These days, a majority of data is useful for organisations that do not reside in databases. Instead, it exists in the form of unstructured documents like invoices, receipts, forms etc. Most business transactions begin, involve and end with new documents being generated. Thus organisations need to equip themselves with Artificial Intelligence in Finance that can parse, understand and extract relevant information from unstructured documents. It would reduce costs related to manual data entry and lead to faster decision making by introducing AI in financial services and machine learning in financial services.
To avoid designing expert rules for each specific document type, some current works attempt to tackle the problem by learning a model to explore the semantic context in text sequences. We propose to harness the valuable information from both semantic meaning and spatial distribution of texts in documents for our process through AI application in finance.
Overall, the task of structured information extraction from unstructured documents can be divided into the following subtasks:
- Generating manually labelled data by tagging key-value pairs of interest.
- Optical Character Recognition which reads text from typed/ scanned documents.
- ROI (Region of Interest) Identification for Key-Value pair extraction.
- Table Extraction for line-items information.
The research community and the industry have made varying degrees of progress in these tasks by incorporating AI in finance. Let us go through them one by one.
Generating manually labelled data by tagging key-value pairs of interest:
There are several off-the-shelf tools available from both open-source and cloud providers. Some popular open-source tools are labelme, labelImg, CVAT (by Intel), VoTT (by Microsoft) etc.
Apart from these, popular cloud platforms like Microsoft Azure also have labelling tools as a part of its Form Recogniser API. AWS also has GroudTruth as a part of their SageMaker offering.
So, as we can see, both open-source and the commercial cloud community have made significant progress through introducing AI for financial services.
OCR to read the text from scanned/typed documents:
When it comes to OCR, there are again plenty of options available both as open-source projects and managed cloud services. We’ll briefly discuss some of these:
- Tesseract OCR is one of the most popular open-source OCR tools, which is free and easy to use. It is a command-line tool.

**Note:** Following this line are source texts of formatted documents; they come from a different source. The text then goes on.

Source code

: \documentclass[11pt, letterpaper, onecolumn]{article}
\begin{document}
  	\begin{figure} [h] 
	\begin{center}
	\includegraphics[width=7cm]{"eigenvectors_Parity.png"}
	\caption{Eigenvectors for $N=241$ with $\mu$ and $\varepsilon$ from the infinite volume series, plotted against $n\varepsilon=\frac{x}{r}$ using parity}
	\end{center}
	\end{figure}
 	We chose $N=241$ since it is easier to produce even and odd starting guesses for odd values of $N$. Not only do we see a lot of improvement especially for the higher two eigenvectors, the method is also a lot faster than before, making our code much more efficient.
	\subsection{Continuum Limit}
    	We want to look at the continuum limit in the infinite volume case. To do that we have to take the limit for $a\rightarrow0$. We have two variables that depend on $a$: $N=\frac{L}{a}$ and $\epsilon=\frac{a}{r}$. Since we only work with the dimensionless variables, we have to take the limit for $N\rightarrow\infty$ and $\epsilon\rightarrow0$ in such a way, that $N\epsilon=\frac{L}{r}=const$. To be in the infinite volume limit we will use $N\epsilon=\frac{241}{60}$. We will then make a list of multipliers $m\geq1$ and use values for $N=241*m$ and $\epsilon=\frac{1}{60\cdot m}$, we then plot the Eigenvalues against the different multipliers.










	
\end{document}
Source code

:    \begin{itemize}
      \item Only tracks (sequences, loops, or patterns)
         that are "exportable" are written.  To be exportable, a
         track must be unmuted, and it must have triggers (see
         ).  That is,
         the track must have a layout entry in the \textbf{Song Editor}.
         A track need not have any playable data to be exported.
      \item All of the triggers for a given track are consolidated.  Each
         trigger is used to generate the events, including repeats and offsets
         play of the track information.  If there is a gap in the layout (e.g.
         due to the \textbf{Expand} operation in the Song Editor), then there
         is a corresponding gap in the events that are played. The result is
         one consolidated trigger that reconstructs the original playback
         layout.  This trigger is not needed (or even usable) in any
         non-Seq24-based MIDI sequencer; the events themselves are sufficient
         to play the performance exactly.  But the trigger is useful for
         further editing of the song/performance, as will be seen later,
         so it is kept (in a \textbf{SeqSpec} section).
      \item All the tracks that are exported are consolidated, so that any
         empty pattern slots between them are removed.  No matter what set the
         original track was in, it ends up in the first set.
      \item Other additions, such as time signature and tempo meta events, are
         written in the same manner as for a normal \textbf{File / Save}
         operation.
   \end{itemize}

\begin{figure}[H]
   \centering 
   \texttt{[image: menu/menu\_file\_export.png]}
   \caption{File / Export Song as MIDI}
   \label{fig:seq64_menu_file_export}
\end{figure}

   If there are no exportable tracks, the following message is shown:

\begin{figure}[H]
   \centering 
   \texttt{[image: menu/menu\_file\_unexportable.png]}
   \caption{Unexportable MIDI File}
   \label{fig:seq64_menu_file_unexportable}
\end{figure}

However, you have a Python wrapper called pytesseract and the GUI frontend gImageReader, so you can choose the one that best fits your purposes. Tesseract usually performs well for high-resolution images. Certain morphological operations such as dilation, erosion, OTSU binarization can help further increase tesseract performance. Also, several page segmentation modes (around 14) can be played around to see what works best for your specific use case.
- EasyOCR is another open-source OCR that supports 80+ languages. As the name suggests, easyocr is a simple, lightweight library for OCR. It gives an excellent performance for organised texts like invoices, receipts, bills. While Tesseract has several page segmentation modes to choose from, EasyOCR allows for simple yet fine-grained controls in the form of various horizontal and vertical merger thresholds.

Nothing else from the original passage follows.